Kingston, le 19 décembre 1815.
À Mr. le Président Pétion,
Chef Suprême de la République d’Haïti.
Monsieur le Président:
Depuis bien longtemps j’ambitionne l’honneur d’être en communication avec
Votre Excellence, et de lui témoigner les profonds sentiments d’estime et de
reconnaissance, que m’ont inspiré ses talents distingués, et ses bienfaits
sans nombre envers mes trop malheureux compatriotes ; mais j’ai toujours craint
d’importuner Votre Excellence en détournant un seul instant son attention des
soins importants qui l’occupent.
Les circonstances, Mr. le Président, me forcent, heureusement pour moi, à me rendre dans l’asile de tous les républicains de cette partie du monde : je
dois visiter le pays que Votre Excellence rend heureux par sa sagesse. II faut
que je retourne dans ma patrie en passant par celle de Votre Excellence ; et
puisque la fortune me présente l’inappréciable occasion de la connaitre et de
l’admirer de prés (si elle veut bien me le permettre) je me rendrai auprès
d’elle dans le moment même où j’arriverai aux Cayes, où quelques-uns de mes
amis m’attendent pour traiter avec moi sur les affaires de l’Amérique du Sud.

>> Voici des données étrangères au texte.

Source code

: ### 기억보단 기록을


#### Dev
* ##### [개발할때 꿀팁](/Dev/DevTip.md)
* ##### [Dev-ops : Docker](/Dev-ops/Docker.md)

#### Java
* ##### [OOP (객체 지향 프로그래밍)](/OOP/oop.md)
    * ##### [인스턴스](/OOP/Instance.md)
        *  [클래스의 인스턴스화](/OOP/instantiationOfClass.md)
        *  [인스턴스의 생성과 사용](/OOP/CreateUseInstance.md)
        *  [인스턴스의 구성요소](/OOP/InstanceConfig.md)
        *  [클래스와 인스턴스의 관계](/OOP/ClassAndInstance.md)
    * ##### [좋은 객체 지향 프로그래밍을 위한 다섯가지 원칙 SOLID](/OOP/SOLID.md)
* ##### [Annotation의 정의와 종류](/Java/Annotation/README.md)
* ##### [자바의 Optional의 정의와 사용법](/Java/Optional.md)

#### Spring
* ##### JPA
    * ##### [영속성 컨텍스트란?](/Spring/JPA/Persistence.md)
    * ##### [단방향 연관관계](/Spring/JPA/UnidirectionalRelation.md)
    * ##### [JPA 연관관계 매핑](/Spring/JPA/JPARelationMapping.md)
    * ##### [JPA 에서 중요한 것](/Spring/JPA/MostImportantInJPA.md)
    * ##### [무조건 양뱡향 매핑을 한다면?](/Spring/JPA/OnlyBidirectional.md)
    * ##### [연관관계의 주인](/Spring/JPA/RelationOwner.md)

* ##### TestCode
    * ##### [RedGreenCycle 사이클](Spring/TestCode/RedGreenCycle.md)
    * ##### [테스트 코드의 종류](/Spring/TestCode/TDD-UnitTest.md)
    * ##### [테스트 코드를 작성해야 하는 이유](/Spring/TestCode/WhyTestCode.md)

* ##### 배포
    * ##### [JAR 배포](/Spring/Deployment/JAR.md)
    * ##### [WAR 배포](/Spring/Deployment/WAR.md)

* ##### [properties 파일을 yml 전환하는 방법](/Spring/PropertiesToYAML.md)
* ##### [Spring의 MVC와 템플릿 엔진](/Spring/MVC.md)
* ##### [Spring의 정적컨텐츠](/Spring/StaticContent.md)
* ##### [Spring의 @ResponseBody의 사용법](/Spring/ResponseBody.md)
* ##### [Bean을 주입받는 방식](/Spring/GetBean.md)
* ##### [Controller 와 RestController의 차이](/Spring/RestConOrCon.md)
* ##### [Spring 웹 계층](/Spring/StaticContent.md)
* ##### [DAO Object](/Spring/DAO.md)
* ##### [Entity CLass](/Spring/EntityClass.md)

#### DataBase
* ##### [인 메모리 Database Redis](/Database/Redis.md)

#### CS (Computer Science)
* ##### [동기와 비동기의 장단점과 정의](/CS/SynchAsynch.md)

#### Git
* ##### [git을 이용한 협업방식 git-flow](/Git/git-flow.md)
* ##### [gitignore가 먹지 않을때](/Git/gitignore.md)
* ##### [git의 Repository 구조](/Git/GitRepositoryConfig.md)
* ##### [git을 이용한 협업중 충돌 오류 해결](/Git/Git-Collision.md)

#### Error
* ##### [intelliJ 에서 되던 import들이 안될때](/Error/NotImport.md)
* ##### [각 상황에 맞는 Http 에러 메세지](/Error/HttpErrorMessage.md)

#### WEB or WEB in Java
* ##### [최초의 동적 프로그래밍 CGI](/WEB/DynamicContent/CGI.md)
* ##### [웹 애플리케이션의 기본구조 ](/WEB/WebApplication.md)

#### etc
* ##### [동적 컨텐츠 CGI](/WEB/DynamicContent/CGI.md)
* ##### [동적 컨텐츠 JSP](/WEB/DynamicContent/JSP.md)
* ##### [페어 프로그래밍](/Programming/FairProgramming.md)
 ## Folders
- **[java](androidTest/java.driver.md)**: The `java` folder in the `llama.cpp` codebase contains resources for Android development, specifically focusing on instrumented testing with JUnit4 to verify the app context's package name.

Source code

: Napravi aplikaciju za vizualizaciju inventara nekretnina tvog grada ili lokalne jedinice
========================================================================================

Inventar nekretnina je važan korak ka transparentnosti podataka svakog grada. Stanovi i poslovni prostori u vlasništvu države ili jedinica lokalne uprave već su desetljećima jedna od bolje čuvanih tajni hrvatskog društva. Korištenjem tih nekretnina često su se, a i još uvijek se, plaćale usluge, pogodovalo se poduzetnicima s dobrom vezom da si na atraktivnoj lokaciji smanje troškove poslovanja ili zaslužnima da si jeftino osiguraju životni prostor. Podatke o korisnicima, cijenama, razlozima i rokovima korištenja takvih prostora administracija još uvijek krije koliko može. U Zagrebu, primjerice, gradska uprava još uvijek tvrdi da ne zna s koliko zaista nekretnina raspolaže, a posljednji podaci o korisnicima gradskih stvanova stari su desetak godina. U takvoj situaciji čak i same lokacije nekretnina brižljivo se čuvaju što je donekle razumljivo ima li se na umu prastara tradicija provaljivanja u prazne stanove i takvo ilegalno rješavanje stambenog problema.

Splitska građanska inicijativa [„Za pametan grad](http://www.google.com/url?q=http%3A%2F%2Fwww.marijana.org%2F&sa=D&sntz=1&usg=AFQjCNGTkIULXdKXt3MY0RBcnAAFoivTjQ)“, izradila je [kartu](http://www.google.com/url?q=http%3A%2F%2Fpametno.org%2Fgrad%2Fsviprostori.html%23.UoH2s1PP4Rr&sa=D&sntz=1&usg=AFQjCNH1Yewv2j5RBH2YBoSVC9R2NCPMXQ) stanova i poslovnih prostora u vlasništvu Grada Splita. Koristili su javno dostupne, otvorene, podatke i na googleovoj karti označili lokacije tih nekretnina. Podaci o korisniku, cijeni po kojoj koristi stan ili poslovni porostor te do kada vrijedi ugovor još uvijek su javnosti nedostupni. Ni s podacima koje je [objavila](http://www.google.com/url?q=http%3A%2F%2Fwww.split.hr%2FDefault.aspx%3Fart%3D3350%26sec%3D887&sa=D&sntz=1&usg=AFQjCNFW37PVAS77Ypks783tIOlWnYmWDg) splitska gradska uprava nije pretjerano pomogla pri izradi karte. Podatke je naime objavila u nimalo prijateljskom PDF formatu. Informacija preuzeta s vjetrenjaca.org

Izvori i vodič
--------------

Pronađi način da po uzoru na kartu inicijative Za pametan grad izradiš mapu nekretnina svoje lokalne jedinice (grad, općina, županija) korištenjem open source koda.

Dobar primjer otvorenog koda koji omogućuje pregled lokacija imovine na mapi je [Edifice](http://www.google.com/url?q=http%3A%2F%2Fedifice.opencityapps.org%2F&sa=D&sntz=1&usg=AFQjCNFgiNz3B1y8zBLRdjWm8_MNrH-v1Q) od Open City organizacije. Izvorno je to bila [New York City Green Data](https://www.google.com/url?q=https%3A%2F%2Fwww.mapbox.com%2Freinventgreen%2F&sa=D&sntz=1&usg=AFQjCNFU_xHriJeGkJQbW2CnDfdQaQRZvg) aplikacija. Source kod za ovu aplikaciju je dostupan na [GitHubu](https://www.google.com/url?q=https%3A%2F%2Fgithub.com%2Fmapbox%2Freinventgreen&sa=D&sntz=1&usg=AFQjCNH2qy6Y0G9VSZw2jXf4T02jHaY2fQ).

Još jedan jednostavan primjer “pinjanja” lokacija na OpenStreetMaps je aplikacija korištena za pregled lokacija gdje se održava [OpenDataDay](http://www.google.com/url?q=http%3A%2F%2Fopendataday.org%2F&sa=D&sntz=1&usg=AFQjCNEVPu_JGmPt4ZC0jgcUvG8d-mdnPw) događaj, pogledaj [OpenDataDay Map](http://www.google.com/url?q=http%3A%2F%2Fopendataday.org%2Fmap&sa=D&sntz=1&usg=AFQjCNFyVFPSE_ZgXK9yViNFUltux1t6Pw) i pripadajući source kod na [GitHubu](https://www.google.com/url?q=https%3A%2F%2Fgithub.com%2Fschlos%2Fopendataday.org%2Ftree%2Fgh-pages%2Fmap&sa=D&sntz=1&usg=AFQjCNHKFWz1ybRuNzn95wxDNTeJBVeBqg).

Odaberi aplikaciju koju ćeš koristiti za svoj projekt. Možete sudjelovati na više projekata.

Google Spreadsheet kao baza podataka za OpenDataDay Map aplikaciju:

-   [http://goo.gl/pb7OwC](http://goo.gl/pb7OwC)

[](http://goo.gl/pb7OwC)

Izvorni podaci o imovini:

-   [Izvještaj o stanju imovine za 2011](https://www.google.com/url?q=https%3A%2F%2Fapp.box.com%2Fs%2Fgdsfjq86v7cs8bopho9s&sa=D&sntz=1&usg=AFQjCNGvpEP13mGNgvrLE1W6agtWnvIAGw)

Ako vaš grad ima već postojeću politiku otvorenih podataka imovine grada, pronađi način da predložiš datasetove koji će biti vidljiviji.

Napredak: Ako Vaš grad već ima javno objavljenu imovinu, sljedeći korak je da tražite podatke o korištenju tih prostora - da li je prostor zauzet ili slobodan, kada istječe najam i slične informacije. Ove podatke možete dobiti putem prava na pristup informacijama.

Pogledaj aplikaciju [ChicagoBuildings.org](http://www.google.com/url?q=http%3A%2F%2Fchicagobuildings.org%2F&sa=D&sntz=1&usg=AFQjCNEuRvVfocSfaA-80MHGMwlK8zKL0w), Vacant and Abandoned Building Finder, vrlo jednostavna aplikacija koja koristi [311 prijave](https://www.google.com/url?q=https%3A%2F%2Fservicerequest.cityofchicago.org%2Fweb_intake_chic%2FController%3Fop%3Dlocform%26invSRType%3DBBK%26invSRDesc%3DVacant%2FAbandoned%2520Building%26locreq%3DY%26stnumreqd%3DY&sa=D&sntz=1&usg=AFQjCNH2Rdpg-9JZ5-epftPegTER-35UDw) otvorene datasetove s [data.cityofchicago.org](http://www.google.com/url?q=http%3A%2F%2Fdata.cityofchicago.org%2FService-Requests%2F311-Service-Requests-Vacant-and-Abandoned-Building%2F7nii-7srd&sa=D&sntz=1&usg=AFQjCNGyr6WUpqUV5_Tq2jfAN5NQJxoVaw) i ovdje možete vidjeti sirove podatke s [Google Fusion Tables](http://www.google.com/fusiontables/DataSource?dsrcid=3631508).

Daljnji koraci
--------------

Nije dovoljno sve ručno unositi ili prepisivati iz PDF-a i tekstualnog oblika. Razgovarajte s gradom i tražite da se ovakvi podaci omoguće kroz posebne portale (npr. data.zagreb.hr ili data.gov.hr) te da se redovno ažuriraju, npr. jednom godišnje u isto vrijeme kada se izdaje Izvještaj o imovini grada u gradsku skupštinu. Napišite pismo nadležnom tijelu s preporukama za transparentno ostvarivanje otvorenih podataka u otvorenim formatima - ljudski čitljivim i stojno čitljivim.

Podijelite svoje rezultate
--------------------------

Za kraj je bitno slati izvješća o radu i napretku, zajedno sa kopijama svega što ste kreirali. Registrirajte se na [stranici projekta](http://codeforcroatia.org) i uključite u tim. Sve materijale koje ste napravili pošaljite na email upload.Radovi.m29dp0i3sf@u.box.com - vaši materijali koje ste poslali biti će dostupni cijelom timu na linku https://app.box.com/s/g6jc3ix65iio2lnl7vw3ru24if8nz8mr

Je me flatte, Mr. le Président, que l’affinité de nos sentiments pour
défendre les droits de notre patrie commune, m’attireront auprès de Votre
Excellence les effets de son inépuisable bienveillance envers tous ceux qui n’y
ont jamais vainement recouru.
J’ai l’honneur d’être avec la plus haute considération, Monsieur le
Président, de Votre Excellence le très humble et très obéissant serviteur.
SIMÓN BOLÍVAR.
Certifié conforme á l’original. Le Secrétaire Général B. Inginac.
TRADUCCIÓN
Kingston, 19 de Diciembre de 1815.
Al Señor Presidente Petión,
Jefe Supremo de la República de Haití.
Señor Presidente:
Hace mucho tiempo que ambiciono el honor de ponerme en comunicación con V.
E. y de manifestarle los profundos sentimientos de estima y reconocimiento que
me han inspirado sus distinguidas dotes y sus innumerables bondades hacia mis
muy desdichados compatriotas; pero siempre he temido importunar a V. E.
distrayendo su atención por un solo instante de los importantes cuidados que la
ocupan.
Las circunstancias, señor presidente, me obligan, afortunadamente para mí,
a dirigirme al asilo de todos los republicanos de esta parte del mundo: debo
visitar el país que V. E. hace feliz con su sabiduría. Para regresar a mi
patria debo pasar por la de V. E.; y ya que la fortuna me ofrece la
inapreciable ocasión de conocer y admirar de cerca a V. E. (si V. E. tiene a
bien permitírmelo) iré a presentarme a V. E. en el momento mismo en que llegue
a los Cayos, donde algunos de mis amigos me aguardan para tratar conmigo los
asuntos de la América del Sur.
Tengo la esperanza, señor presidente, de que nuestra afinidad de
sentimientos en defensa de los derechos de nuestra patria común me granjeará
por parte de V. E. los efectos de su inagotable benevolencia hacia todos
aquellos que nunca recurrieron a ella en vano.
Tengo el honor de ser de V. E. con la mayor consideración, señor
presidente, su muy humilde y obediente servidor.
SIMÓN BOLÍVAR.
Certificado conforme al original.
El Secretario General B. Inginac.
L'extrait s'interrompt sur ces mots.